**Task requirements:** For each line of the data below that includes the string "proof", count one, and answer with the sum only.

Data items:
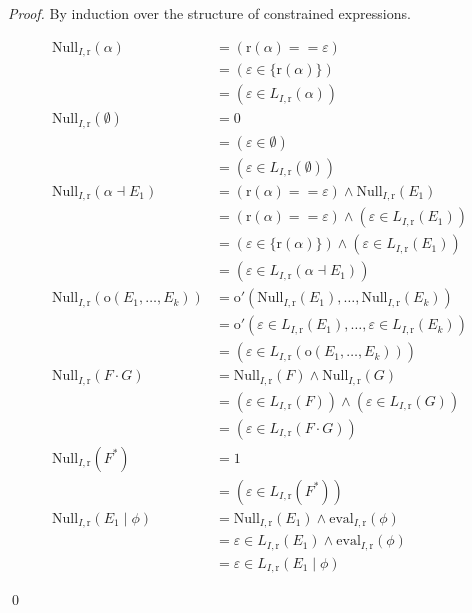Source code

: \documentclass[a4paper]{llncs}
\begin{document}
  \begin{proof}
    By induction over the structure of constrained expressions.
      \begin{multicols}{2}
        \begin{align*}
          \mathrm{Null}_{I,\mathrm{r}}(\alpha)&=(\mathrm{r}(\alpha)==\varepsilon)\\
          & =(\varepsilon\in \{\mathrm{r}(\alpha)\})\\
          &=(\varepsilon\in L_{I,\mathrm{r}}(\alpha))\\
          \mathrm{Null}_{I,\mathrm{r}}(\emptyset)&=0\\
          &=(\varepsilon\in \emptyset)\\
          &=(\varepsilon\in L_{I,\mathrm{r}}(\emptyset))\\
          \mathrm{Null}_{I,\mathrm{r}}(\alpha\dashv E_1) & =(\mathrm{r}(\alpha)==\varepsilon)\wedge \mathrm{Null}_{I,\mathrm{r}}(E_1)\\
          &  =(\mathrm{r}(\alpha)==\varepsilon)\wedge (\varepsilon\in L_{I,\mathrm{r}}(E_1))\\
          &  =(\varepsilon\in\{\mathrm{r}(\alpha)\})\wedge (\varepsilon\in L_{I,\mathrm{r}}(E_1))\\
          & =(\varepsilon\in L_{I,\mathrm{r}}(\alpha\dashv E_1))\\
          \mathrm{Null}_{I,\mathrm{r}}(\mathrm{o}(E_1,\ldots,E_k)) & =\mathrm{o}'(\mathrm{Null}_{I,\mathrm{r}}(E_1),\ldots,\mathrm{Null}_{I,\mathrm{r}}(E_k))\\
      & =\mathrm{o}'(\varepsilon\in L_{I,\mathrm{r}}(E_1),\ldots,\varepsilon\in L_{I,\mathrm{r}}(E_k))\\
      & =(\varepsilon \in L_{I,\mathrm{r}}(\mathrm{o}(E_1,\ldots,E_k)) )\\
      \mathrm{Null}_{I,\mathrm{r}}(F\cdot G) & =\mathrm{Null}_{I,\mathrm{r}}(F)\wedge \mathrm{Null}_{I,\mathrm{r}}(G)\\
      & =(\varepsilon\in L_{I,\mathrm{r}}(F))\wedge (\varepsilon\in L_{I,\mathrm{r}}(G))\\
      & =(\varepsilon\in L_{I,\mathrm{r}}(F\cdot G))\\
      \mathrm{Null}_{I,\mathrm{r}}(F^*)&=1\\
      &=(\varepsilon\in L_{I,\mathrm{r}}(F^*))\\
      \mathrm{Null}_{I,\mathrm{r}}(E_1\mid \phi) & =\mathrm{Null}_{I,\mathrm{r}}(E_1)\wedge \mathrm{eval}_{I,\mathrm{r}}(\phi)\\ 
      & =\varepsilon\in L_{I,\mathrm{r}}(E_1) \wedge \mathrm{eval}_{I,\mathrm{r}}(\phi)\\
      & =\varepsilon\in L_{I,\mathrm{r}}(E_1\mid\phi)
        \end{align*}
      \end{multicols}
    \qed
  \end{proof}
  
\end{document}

* * *

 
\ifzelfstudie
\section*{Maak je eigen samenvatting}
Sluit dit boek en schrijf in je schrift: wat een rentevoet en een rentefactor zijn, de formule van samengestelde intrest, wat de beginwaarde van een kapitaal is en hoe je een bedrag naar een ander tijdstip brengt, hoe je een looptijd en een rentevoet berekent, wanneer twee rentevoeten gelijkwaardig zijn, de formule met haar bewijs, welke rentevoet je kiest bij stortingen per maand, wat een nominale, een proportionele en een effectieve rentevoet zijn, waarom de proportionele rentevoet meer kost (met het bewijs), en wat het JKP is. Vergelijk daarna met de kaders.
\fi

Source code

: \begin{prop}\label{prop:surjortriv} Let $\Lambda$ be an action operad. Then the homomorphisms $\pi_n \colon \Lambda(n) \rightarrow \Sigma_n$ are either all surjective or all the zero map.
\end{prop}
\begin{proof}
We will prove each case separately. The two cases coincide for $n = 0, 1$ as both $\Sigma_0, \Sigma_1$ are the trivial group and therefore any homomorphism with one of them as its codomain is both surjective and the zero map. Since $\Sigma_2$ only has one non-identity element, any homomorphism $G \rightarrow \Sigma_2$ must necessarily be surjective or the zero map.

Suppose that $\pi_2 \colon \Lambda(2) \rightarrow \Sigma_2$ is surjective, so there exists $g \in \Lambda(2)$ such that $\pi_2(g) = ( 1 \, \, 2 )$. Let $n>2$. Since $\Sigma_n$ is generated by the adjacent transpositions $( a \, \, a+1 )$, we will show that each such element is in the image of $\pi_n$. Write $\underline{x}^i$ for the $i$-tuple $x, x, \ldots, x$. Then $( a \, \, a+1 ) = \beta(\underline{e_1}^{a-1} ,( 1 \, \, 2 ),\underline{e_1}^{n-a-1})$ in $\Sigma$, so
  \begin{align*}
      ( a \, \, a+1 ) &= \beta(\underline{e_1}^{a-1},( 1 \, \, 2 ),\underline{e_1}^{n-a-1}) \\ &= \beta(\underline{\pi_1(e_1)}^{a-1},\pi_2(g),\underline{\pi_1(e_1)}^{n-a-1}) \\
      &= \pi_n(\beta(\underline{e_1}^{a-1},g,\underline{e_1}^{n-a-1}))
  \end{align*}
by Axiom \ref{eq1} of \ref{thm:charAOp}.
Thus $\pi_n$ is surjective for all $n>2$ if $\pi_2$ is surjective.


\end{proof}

**Result for this task:** 4